There is just one problem: Susan does not have a regular retirement income she can use to power these plans.

Selling her home for some cash is out of the question, as she intends to continue living in it. Nor does she want to share her space with a tenant.

Here is where an equity term loan can help Susan to unlock value from her property, converting her equity into the cash she needs.


What is an equity term loan?

An equity term loan is where you borrow a fixed amount of money that is secured against your home. Put another way, it is when you “cash out” an existing property. In Singapore, only private property owners are eligible for equity term loans for homes.

The loan amount takes into consideration the loan-to-value ratio, the property's current market value, the homeowner's outstanding mortgage sum (if any) and the amount of their CPF utilised on the property (if any).

Maybank's equity term loan allows homeowners to borrow up to 75 per cent of the property's value, which can be used for a range of purposes, such as funding your children's education, sprucing up your home or starting a business.

The repayment period can be up to 35 years (or up to age 75 at loan maturity, whichever is earlier) for private properties. The total debt servicing ratio rule applies, which means your total monthly loan commitments cannot be more than 60 per cent of your monthly income. You can get an exemption on the total debt servicing ratio if the loan-to-value limit does not exceed 50 per cent.

Equity term loans typically come with low interest rates - Maybank is currently offering it from 1.3 per cent per annum - that are much more attractive than other loan types.


Be smart with your cash

Equity term loans can be useful for people like Susan and those who have to deal with unforeseen financial situations, from medical emergencies to investment opportunities.

It is especially appealing for those whose homes have increased in value over the years, and can be a smart use of leverage amid the prevailing low interest rate environment.
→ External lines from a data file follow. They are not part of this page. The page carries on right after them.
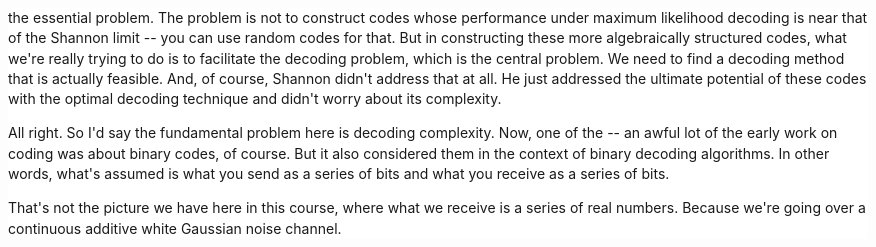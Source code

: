   <span m='124620'>the</span> <span m='124720'>essential</span> <span m='125180'>problem.</span>
  <span m='126170'>The</span> <span m='126470'>problem</span> <span m='126820'>is</span>
  <span m='126980'>not</span> <span m='127310'>to</span> <span m='127420'>construct</span>
  <span m='127980'>codes</span> <span m='128449'>whose</span> <span m='129340'>performance</span>
  <span m='129970'>under</span> <span m='130169'>maximum</span> <span m='130590'>likelihood</span>
  <span m='131050'>decoding</span> <span m='131570'>is</span> <span m='131730'>near</span>
  <span m='131920'>that</span> <span m='132110'>of</span> <span m='132210'>the</span>
  <span m='132310'>Shannon</span> <span m='132700'>limit --</span> <span m='133120'>you</span>
  <span m='133230'>can</span> <span m='133340'>use</span> <span m='133450'>random</span>
  <span m='133870'>codes</span> <span m='134250'>for</span> <span m='134360'>that.</span>
  <span m='136030'>But</span> <span m='137240'>in</span> <span m='137420'>constructing</span>
  <span m='138110'>these</span> <span m='138420'>more</span> <span m='138670'>algebraically</span>
  <span m='139410'>structured</span> <span m='139950'>codes,</span> <span m='140400'>what</span>
  <span m='140550'>we're</span> <span m='140700'>really</span> <span m='140950'>trying</span>
  <span m='141130'>to</span> <span m='141310'>do</span> <span m='142050'>is</span>
  <span m='142360'>to</span> <span m='143020'>facilitate</span> <span m='143610'>the</span>
  <span m='143690'>decoding</span> <span m='144180'>problem,</span> <span m='144550'>which</span>
  <span m='144780'>is</span> <span m='145140'>the</span> <span m='145330'>central</span>
  <span m='145710'>problem.</span> <span m='146640'>We</span> <span m='146750'>need</span>
  <span m='146990'>to</span> <span m='147090'>find</span> <span m='147950'>a</span>
  <span m='148040'>decoding</span> <span m='148550'>method</span> <span m='150170'>that</span>
  <span m='150320'>is</span> <span m='150470'>actually</span> <span m='150840'>feasible.</span>
  <span m='151820'>And,</span> <span m='151910'>of</span> <span m='151970'>course,</span>
  <span m='152230'>Shannon</span> <span m='153380'>didn't</span> <span m='153600'>address</span>
  <span m='153970'>that</span> <span m='154160'>at</span> <span m='154250'>all.</span>
  <span m='155010'>He</span> <span m='155480'>just</span> <span m='156120'>addressed</span>
  <span m='156580'>the</span> <span m='156780'>ultimate</span> <span m='157180'>potential</span>
  <span m='157445'>of</span> <span m='157710'>these</span> <span m='157970'>codes</span>
  <span m='158350'>with</span> <span m='158540'>the</span> <span m='158840'>optimal</span>
  <span m='159290'>decoding</span> <span m='159810'>technique</span> <span m='160750'>and</span>
  <span m='160880'>didn't</span> <span m='161100'>worry</span> <span m='161340'>about</span>
  <span m='161570'>its</span> <span m='161740'>complexity.</span> </p><p><span m='164200'>All</span>
  <span m='164330'>right.</span> <span m='164640'>So</span> <span m='166300'>I'd</span>
  <span m='166440'>say</span> <span m='166580'>the</span> <span m='166830'>fundamental</span>
  <span m='167350'>problem</span> <span m='167770'>here</span> <span m='168050'>is</span>
  <span m='169010'>decoding</span> <span m='169560'>complexity.</span> <span m='172770'>Now,</span>
  <span m='173060'>one</span> <span m='173270'>of</span> <span m='173390'>the --</span>
  <span m='175270'>an</span> <span m='175750'>awful</span> <span m='176070'>lot</span>
  <span m='176320'>of</span> <span m='176440'>the</span> <span m='176750'>early</span>
  <span m='177250'>work</span> <span m='177930'>on</span> <span m='178100'>coding</span>
  <span m='179270'>was</span> <span m='179400'>about</span> <span m='179640'>binary</span>
  <span m='180080'>codes,</span> <span m='180640'>of</span> <span m='180780'>course.</span>
  <span m='181490'>But</span> <span m='182570'>it</span> <span m='182710'>also</span>
  <span m='185140'>considered</span> <span m='185640'>them</span> <span m='185830'>in</span>
  <span m='185900'>the</span> <span m='186000'>context</span> <span m='186790'>of</span>
  <span m='188250'>binary</span> <span m='189560'>decoding</span> <span m='190070'>algorithms.</span>
  <span m='190730'>In</span> <span m='190770'>other</span> <span m='190930'>words,</span>
  <span m='191220'>what's</span> <span m='191500'>assumed</span> <span m='191930'>is</span>
  <span m='192060'>what</span> <span m='192240'>you</span> <span m='192390'>send</span>
  <span m='192840'>as</span> <span m='192990'>a</span> <span m='193050'>series</span>
  <span m='193450'>of</span> <span m='193580'>bits</span> <span m='194380'>and</span>
  <span m='194450'>what</span> <span m='194570'>you</span> <span m='194700'>receive</span>
  <span m='195180'>as</span> <span m='195340'>a</span> <span m='195400'>series</span>
  <span m='195850'>of</span> <span m='196000'>bits.</span> </p><p><span m='196890'>That's</span>
  <span m='197190'>not</span> <span m='197410'>the</span> <span m='197500'>picture</span>
  <span m='197940'>we</span> <span m='198110'>have</span> <span m='198370'>here</span>
  <span m='198620'>in</span> <span m='198690'>this</span> <span m='198950'>course,</span>
  <span m='199310'>where</span> <span m='199700'>what</span> <span m='199770'>we</span>
  <span m='199840'>receive</span> <span m='200770'>is</span> <span m='200930'>a</span>
  <span m='201000'>series</span> <span m='201480'>of</span> <span m='201930'>real</span>
  <span m='202210'>numbers.</span> <span m='204050'>Because</span> <span m='204320'>we're</span>
  <span m='204420'>going</span> <span m='204630'>over</span> <span m='204990'>a</span>
  <span m='205230'>continuous</span> <span m='205980'>additive</span> <span m='206300'>white</span>
  <span m='206400'>Gaussian</span> <span m='206980'>noise</span> <span m='207360'>channel.</span>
What's important to know is that equity term loans are secured against your home which means you could risk losing the roof over your head, so keeping up with the payments is crucial. It is not advisable to opt for this facility for frivolous reasons such as large purchases or gambling.

Channelling the funds towards investment instruments or insurance, on the other hand, can help you achieve the retirement lifestyle you want by combining regular payouts and capital growth. Maybank Global Retirement Solutions allow customers to invest in several funds that capitalise on market opportunities for potentially higher gains or in global growth stocks and bonds for long-term capital appreciation, with the potential of providing regular payouts of up to 6.88 per cent a year.

This way, you're not only accessing funds to pay for unexpected expenses or everyday retirement living costs, but also growing your wealth for your golden years.

the bottom line:

An equity term loan can be a good way to unlock your home's value to meet your retirement needs as you consider all angles to find the best solution.